Quick Links

Re: Tuplesort merge pre-reading

From:	Heikki Linnakangas <hlinnaka(at)iki(dot)fi>
To:	Peter Geoghegan <pg(at)heroku(dot)com>
Cc:	pgsql-hackers <pgsql-hackers(at)postgresql(dot)org>, Claudio Freire <klaussfreire(at)gmail(dot)com>
Subject:	Re: Tuplesort merge pre-reading
Date:	2016-09-09 11:13:49
Message-ID:	2a1b4071-5f4f-4dce-e74b-1c5575c11608@iki.fi
Views:	Whole Thread \| Raw Message \| Download mbox \| Resend email
Thread:
Lists:	pgsql-hackers

On 09/08/2016 09:59 PM, Heikki Linnakangas wrote:
> On 09/06/2016 10:26 PM, Peter Geoghegan wrote:
>> On Tue, Sep 6, 2016 at 12:08 PM, Peter Geoghegan <pg(at)heroku(dot)com> wrote:
>>> Offhand, I would think that taken together this is very important. I'd
>>> certainly want to see cases in the hundreds of megabytes or gigabytes
>>> of work_mem alongside your 4MB case, even just to be able to talk
>>> informally about this. As you know, the default work_mem value is very
>>> conservative.
>
> I spent some more time polishing this up, and also added some code to
> logtape.c, to use larger read buffers, to compensate for the fact that
> we don't do pre-reading from tuplesort.c anymore. That should trigger
> the OS read-ahead, and make the I/O more sequential, like was the
> purpose of the old pre-reading code. But simpler. I haven't tested that
> part much yet, but I plan to run some tests on larger data sets that
> don't fit in RAM, to make the I/O effects visible.

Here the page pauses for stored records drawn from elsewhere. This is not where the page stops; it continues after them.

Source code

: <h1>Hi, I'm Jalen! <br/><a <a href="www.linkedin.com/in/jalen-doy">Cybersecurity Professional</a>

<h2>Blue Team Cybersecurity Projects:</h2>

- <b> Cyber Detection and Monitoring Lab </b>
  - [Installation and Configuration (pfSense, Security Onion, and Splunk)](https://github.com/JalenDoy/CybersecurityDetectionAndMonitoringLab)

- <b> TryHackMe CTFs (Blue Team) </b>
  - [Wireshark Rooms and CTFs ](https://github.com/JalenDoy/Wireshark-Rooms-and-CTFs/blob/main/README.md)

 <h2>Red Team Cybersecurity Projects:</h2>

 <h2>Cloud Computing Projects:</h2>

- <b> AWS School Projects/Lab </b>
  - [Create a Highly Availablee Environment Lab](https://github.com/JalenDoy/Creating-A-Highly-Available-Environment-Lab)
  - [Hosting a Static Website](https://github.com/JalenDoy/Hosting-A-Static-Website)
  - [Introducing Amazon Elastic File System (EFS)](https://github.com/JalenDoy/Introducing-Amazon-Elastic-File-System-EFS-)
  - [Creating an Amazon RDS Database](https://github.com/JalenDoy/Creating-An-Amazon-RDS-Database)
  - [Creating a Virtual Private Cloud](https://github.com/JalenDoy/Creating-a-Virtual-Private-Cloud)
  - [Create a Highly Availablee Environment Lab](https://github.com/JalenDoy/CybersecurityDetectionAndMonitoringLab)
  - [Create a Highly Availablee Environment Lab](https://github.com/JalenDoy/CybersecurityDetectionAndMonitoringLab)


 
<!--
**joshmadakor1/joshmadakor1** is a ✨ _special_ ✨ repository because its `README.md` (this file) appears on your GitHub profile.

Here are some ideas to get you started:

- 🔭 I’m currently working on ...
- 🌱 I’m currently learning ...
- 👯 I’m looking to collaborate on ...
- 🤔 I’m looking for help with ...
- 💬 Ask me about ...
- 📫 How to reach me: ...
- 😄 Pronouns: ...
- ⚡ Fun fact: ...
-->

Ok, I ran a few tests with 20 GB tables. I thought this would show any
differences in I/O behaviour, but in fact it was still completely CPU
bound, like the tests on smaller tables I posted yesterday. I guess I
need to point temp_tablespaces to a USB drive or something. But here we go.

It looks like there was a regression when sorting random text, with 256
MB work_mem. I suspect that was a fluke - I only ran these tests once
because they took so long. But I don't know for sure.

Claudio, if you could also repeat the tests you ran on Peter's patch set
on the other thread, with these patches, that'd be nice. These patches
are effectively a replacement for
0002-Use-tuplesort-batch-memory-for-randomAccess-sorts.patch. And review
would be much appreciated too, of course.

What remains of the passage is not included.